• All of our breeding stock have been tested through Paw Print genetics to ensure that we are offering you the best, healthiest puppies.
• Our Merle testing is conducted through Tilia laboratories.
• Many of our kids have had OFA testing completed with others scheduled for more this fall.

READ ON FOR ADDITIONAL DETAILED INFORMATION ABOUT WHAT WE TEST FOR AND WHY!              The following information is from Paw Print Genetics.

Progressive Retinal Atrophy, Progressive Rod-Cone Degeneration:

Other Names: PRA-PRCD, PRCD

Inheritance: Autosomal Recessive

Common Symptoms:

Progressive retinal Atrophy, progressive Rod-cone degeneration (PRA-prcd) is a late onset, inherited eye disease affecting Miniature Australian Shepherds. PRA-prcd occurs as a result of degeneration of both rod and cone type Photoreceptor Cells of the Retina, which are important for vision in dim and bright light, respectively. Evidence of retinal disease in affected dogs can first be seen on an Electroretinogram around 1.5 years of age for most breeds, but most affected dogs will not show signs of vision loss until 3 to 5 years of age or later. The rod type cells are affected first and affected dogs will initially have vision deficits in dim light (night blindness) and loss of peripheral vision. Over time affected dogs continue to lose night vision and begin to show visual deficits in bright light. Other signs of progressive retinal atrophy involve changes in reflectivity and appearance of a structure behind the retina called the Tapetum that can be observed on a veterinary eye exam. Although there is individual and breed variation in the age of onset and the rate of disease progression, the disease eventually progresses to complete blindness in most dogs. Other inherited disorders of the eye can appear similar to PRA-prcd. Genetic testing may help clarify if a dog is affected with PRA-prcd or another inherited condition of the eye.
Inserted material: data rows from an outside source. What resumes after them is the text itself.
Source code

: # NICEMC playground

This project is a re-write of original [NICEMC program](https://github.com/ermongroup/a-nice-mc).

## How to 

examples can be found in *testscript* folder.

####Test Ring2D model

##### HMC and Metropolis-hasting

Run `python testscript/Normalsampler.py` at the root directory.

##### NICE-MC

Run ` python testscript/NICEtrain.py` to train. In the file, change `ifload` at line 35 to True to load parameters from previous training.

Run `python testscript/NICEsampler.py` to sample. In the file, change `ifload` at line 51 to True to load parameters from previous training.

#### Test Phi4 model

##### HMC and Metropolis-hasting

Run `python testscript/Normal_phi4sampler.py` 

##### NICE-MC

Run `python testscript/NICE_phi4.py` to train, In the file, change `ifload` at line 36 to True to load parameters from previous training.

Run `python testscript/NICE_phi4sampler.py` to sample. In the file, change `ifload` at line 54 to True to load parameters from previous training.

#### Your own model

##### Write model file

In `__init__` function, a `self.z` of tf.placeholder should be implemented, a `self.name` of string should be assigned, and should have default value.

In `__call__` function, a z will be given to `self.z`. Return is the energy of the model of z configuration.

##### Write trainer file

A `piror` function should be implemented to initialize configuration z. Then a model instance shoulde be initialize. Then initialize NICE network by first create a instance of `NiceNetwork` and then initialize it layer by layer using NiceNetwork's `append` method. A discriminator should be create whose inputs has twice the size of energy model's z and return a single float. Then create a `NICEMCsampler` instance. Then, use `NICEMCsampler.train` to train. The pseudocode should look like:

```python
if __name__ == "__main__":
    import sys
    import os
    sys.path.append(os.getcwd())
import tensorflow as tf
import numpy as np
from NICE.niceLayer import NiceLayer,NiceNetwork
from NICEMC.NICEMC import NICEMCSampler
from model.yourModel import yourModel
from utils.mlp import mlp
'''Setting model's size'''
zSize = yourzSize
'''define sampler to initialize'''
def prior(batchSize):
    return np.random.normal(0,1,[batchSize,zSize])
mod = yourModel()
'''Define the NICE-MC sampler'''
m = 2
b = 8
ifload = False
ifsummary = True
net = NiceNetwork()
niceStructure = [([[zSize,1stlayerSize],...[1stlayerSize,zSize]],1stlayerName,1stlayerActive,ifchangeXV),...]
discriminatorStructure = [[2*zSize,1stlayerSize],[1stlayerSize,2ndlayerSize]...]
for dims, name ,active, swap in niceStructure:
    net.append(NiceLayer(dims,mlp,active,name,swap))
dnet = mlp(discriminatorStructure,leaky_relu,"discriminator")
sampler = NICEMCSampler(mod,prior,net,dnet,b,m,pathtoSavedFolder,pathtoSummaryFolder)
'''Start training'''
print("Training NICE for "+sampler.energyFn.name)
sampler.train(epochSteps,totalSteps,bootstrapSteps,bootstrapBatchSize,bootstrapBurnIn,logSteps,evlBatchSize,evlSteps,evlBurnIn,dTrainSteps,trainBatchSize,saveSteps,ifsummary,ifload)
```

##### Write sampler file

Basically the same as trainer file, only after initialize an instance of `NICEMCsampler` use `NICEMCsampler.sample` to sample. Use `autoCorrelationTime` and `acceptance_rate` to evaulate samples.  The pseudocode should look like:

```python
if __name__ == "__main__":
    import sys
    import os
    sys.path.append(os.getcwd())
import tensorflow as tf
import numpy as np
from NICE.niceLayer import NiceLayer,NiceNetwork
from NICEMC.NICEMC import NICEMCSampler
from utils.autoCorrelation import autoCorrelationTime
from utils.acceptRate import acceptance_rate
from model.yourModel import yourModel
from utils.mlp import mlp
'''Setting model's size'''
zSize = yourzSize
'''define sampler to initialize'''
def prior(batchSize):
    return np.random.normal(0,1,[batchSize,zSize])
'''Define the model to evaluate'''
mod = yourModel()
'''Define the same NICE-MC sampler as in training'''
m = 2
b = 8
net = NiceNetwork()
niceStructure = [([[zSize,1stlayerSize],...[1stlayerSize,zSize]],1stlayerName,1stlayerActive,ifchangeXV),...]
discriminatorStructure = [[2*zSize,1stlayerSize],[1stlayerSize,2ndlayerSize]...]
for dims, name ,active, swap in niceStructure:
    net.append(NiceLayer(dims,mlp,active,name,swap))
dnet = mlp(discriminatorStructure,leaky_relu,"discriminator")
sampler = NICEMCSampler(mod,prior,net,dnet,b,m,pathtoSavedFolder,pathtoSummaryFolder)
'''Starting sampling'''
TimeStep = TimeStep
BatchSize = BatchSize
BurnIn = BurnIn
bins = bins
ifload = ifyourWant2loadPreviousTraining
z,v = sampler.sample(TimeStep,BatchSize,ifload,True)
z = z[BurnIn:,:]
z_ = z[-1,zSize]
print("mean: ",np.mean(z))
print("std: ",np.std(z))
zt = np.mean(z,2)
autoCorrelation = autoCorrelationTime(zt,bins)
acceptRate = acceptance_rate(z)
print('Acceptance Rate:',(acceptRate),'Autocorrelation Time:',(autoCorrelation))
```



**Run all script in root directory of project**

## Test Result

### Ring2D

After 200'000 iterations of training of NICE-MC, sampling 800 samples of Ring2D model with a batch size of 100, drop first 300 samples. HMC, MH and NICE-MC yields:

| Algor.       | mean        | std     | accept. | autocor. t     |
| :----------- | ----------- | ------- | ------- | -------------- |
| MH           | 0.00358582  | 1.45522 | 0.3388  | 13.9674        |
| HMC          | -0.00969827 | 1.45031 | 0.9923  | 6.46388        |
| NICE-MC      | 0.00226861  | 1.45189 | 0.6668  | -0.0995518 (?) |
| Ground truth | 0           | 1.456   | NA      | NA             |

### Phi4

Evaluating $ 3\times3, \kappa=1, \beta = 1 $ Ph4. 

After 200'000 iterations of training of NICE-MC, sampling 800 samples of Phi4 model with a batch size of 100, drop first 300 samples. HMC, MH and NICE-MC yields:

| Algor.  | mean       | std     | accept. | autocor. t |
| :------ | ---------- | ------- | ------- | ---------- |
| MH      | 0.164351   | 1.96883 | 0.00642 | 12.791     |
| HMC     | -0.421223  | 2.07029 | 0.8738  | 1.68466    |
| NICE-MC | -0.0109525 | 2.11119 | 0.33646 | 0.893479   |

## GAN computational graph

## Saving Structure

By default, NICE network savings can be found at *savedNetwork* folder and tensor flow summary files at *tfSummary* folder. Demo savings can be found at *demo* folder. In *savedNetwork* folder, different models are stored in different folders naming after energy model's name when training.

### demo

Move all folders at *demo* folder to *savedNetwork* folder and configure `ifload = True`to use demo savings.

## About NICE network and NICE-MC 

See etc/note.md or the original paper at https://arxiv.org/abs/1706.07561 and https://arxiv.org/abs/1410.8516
Breed-Specific Information for the Australian Shepherd

The Mutation of the PRCD gene associated with progressive retinal Atrophy, progressive Rod-cone degeneration has been identified in Australian Shepherds, although its overall frequency in this breed is unknown.

Collie Eye Anomaly:

Other Names Choroidal hypoplasia, CEA, CH

Inheritance: Autosomal Recessive with Variable Expressivity

Common Symptoms:

Collie Eye Anomaly (CEA), also known as choroidal hypoplasia (CH), is an inherited disease affecting several dog breeds including the Australian shepherd. The choroid is the layer of tissue in the eye responsible for supplying blood and nutrients to the Retina. In dogs affected with CEA, the choroid does not develop properly and is therefore thinner than normal. The severity of the condition can vary from dog to dog. In mild cases, affected dogs may only show signs of collie eye anomaly on eye exam between about 5 and 12 weeks of age, just prior to normal, age-related pigmentation of the retina which often masks the characteristic, disease-related changes. After this time period, mildly affected dogs may be impossible to distinguish from normal dogs on eye exam (a phenomenon often referred to as “going normal”) and may not display obvious vision deficits. In more severely affected dogs, clinical signs include malformations of the eye and/or optic nerve (colobomas), retinal detachment, intraocular bleeding, and subsequent blindness. Both mild and severe forms of CEA are associated with the same NHEJ1 gene Mutation. Therefore, predicting the potential severity of the disease in an affected puppy is difficult as mildly affected parents may produce offspring that are severely affected.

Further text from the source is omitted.